Gradients, Jacobian Matrices, and the Chain Rule Review
Gradients, Jacobian Matrices, and the Chain Rule Review
We will now review some of the recent material regarding gradients, Jacobian matrices, and the chain rule for functions from $\mathbb{R}^n$ and $\mathbb{R}^m$. Let $S \subseteq \mathbb{R}^n$, $\mathbf{c} \in S$, and $\mathbf{f} : S \to \mathbb{R}^m$ unless otherwise stated.
- On The Gradient of a Differentiable Function from Rn to R page we said that if $f : S \to \mathbb{R}$ and all of the partial derivatives of $f$ at $\mathbf{c}$, $D_1 f(\mathbf{c})$, $D_2 f(\mathbf{c})$, …, $D_n f(\mathbf{c})$ exist, then the Gradient of $f$ at $\mathbf{c}$ is defined as:
\begin{align} \quad \nabla f(\mathbf{c}) = \left ( D_1 f(\mathbf{c}), D_2 f(\mathbf{c}), ..., D_n f(\mathbf{c}) \right ) \end{align}
- We noted that if $f$ is differentiable at $\mathbf{c}$ or even if only all of the directional derivatives of $f$ at $\mathbf{c}$ exist then the gradient of $f$ at $\mathbf{c}$ is defined.
- We then looked at a nice theorem which states that if $f$ is differentiable at $\mathbf{c}$ then there exists a unit vector $\mathbf{u} \in \mathbb{R}^n$ for which:
\begin{align} \quad \mid f'(\mathbf{c}, \mathbf{u}) \mid = \| \nabla f(\mathbf{c}) \| \end{align}
- In particular, we saw that if $\mathbf{u}$ is the unit vector in the same direction as $\nabla f(\mathbf{c})$ then the equality above will hold. We also noted that $\mid f'(\mathbf{c}, \mathbf{u}) \mid$ never exceed $\| \nabla f(\mathbf{c}) \|$ and so the maximum rate of change of $f$ at $\mathbf{c}$ occurs in the direction of $\nabla f(\mathbf{c})$.

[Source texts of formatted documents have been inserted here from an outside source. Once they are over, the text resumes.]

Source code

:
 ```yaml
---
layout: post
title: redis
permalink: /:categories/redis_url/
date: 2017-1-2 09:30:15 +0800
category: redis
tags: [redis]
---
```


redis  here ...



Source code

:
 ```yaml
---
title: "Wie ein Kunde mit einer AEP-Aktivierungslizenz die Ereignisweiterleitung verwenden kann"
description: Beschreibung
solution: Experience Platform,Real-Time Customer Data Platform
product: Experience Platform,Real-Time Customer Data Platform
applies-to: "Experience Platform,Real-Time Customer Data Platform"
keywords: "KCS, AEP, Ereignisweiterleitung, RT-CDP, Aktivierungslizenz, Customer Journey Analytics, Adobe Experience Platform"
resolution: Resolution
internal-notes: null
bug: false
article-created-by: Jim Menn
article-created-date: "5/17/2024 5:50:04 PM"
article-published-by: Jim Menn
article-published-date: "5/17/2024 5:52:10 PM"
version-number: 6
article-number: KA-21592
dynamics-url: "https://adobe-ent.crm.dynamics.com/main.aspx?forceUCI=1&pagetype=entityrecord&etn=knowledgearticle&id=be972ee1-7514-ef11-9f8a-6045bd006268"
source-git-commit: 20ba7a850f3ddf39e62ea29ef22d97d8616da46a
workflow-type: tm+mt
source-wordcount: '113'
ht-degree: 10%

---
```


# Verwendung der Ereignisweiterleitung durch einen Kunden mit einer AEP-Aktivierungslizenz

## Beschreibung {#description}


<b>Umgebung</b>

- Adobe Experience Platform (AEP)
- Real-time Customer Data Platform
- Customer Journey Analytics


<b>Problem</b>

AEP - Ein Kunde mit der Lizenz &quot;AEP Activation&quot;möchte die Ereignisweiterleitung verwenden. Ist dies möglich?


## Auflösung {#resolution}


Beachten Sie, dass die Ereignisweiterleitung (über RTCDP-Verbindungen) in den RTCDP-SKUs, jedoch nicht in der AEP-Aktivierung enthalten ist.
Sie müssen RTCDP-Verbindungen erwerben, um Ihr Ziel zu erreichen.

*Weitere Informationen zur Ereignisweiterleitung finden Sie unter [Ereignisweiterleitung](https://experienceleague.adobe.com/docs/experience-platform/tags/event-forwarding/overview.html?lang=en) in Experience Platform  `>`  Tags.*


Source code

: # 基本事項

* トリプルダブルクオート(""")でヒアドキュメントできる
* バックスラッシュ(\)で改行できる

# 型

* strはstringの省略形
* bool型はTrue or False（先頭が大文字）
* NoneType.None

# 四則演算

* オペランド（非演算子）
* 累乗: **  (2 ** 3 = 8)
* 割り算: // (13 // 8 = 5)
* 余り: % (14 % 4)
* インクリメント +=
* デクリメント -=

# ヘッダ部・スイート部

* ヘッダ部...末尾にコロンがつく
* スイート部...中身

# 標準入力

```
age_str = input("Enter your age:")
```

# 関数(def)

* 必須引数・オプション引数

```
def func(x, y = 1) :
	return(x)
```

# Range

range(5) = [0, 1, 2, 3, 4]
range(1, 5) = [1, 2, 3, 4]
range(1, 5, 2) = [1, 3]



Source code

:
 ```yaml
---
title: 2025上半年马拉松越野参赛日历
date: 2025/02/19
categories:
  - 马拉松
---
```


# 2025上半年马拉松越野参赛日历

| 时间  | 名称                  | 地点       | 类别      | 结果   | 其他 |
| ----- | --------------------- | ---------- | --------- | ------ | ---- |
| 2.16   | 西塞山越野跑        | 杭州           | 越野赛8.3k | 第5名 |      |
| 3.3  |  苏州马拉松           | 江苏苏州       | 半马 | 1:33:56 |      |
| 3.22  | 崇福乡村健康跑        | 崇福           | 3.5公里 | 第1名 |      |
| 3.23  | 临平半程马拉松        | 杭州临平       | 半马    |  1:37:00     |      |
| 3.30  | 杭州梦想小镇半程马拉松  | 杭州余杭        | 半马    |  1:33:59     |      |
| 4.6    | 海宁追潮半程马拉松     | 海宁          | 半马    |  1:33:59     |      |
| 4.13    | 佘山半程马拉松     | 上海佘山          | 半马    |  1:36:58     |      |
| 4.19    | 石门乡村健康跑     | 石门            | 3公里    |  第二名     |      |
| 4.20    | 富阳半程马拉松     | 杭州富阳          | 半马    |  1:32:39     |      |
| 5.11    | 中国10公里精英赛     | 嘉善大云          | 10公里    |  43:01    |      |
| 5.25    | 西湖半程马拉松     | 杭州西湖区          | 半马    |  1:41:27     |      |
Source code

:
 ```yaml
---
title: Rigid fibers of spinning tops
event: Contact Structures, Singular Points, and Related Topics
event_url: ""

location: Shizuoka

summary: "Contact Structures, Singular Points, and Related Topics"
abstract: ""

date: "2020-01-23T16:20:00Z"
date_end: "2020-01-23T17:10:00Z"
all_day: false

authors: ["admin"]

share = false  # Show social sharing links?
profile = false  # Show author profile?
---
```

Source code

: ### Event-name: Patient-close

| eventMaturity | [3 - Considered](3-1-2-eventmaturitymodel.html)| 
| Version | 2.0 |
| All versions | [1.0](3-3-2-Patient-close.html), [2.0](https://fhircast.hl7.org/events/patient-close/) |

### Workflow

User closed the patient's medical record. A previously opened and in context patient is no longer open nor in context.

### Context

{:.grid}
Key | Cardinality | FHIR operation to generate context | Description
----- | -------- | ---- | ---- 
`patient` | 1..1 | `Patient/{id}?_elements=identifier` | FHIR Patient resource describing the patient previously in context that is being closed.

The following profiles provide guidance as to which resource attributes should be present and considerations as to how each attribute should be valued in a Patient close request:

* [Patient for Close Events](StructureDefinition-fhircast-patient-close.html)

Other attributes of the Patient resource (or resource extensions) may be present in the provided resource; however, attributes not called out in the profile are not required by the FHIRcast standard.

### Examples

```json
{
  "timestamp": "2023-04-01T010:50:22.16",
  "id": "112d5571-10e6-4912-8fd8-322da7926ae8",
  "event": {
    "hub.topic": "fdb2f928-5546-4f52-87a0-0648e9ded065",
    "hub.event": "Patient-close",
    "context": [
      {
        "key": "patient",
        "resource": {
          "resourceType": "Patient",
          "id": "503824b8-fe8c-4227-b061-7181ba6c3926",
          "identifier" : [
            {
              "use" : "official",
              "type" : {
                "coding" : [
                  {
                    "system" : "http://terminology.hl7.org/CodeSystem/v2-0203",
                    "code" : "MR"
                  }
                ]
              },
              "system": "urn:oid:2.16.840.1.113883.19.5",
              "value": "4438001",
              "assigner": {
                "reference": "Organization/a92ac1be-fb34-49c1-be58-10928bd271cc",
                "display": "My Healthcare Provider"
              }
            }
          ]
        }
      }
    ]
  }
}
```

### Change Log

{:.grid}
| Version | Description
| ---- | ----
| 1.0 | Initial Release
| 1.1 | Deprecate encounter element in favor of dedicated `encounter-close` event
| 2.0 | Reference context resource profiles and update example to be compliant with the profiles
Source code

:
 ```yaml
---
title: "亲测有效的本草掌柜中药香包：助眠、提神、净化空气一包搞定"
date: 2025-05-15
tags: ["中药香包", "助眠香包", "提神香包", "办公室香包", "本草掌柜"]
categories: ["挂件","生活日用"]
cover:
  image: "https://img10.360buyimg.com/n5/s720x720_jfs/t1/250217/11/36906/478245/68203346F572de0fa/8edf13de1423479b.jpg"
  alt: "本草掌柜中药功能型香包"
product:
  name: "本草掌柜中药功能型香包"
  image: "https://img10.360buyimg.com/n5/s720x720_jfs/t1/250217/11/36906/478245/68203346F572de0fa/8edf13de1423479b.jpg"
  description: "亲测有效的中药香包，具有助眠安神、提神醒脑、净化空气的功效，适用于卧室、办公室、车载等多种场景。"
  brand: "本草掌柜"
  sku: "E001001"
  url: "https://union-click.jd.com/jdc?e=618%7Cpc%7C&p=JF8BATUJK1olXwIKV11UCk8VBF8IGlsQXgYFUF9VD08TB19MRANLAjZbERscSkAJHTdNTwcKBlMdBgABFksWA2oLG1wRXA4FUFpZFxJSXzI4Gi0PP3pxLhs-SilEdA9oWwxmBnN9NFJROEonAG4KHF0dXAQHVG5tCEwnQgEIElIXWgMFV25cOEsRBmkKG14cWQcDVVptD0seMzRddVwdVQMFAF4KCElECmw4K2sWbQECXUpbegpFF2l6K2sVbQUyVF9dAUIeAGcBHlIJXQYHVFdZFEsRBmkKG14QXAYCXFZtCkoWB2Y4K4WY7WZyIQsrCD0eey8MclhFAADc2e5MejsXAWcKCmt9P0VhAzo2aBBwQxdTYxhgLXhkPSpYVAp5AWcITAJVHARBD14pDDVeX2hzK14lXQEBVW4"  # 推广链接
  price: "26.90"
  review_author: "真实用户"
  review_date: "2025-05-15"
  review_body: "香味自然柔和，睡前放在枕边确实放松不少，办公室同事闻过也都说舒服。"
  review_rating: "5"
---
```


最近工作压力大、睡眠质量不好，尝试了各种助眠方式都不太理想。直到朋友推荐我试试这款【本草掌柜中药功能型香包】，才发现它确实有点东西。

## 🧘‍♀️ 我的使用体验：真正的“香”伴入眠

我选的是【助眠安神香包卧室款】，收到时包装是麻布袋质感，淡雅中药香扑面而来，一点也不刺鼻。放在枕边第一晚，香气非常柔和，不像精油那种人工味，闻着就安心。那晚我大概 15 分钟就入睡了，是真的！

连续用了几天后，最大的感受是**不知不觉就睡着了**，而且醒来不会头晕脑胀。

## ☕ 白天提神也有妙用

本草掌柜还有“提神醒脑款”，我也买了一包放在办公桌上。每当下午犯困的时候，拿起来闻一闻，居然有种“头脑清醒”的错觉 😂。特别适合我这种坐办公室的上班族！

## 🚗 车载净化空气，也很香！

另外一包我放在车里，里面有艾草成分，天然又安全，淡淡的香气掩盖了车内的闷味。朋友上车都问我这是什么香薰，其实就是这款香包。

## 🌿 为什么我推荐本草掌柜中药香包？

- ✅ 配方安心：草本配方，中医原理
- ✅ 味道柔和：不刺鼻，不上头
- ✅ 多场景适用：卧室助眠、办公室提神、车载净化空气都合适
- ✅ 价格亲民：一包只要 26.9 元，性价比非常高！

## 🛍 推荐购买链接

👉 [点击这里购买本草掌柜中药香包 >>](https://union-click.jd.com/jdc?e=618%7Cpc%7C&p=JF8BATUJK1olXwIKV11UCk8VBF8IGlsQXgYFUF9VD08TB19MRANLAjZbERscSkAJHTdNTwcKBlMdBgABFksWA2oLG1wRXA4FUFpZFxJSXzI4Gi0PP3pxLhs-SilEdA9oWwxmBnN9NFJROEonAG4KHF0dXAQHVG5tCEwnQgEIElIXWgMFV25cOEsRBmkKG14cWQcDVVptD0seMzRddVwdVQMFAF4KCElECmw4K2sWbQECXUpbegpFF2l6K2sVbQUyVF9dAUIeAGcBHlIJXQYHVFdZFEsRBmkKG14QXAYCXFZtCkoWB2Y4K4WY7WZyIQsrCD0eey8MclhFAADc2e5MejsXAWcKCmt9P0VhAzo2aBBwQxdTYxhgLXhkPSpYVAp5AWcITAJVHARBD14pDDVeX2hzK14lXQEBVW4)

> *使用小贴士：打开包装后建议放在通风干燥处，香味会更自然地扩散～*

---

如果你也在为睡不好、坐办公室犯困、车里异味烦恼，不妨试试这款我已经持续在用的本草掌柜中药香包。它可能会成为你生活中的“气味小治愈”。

- On The Jacobian Matrix of Differentiable Functions from Rn to Rm page we said that if $\mathbf{f}$ is differentiable at $\mathbf{c}$ then the Jacobian Matrix of $\mathbf{f}$ at $\mathbf{c}$ is defined to be the $m \times n$ matrix given by:
\begin{align} \mathbf{D} \mathbf{f} (\mathbf{c}) = \begin{bmatrix} D_1 f_1 (\mathbf{c}) & D_2 f_1 (\mathbf{c}) & \cdots & D_n f_1 (\mathbf{c}) \\ D_1 f_2 (\mathbf{c}) & D_2 f_2 (\mathbf{c}) & \cdots & D_n f_2 (\mathbf{c}) \\ \vdots & \vdots & \ddots & \vdots \\ D_1 f_m (\mathbf{c}) & D_2 f_m (\mathbf{c}) & \cdots & D_n f_m (\mathbf{c}) \\ \end{bmatrix} = \begin{bmatrix} \nabla f_1(\mathbf{c})\\ \nabla f_2(\mathbf{c})\\ \vdots\\ \nabla f_m(\mathbf{c}) \end{bmatrix} \end{align}
- Like above, the Jacobian of $\mathbf{f}$ exists provided that all of the partial derivatives of all of the component functions of $\mathbf{f}$ exist. We proved that if $\mathbf{f}$ is indeed differentiable at $\mathbf{c}$ then the total derivative of $\mathbf{f}$ at $\mathbf{c}$ is identically the Jacobian matrix of $\mathbf{f}$ at $\mathbf{c}$, i.e.:
\begin{align} \quad \mathbf{f}'(\mathbf{c}) = \mathbf{D} \mathbf{f} (\mathbf{c}) \end{align}
- We also noted that if $m = 1$, i.e., $f : S \to \mathbb{R}$ ($f$ is a real-valued function) then the Jacobian of $f$ at $c$ is precisely the gradient of $f$ at $\mathbf{c}$. Therefore, if $f$ is differentiable at $\mathbf{c}$ then the Jacobian of $f$ at $\mathbf{c}$ evaluated at $\mathbf{v} \in \mathbb{R}^n$ gives us the directional derivative of $f$ at $\mathbf{c}$ in the direction of $\mathbf{v}$ and is equal to the $\nabla f(\mathbf{c}) \cdot \mathbf{v}$, i.e., another proof that $f'(\mathbf{c}, \mathbf{v}) = \nabla f(\mathbf{c}) \cdot \mathbf{v}$.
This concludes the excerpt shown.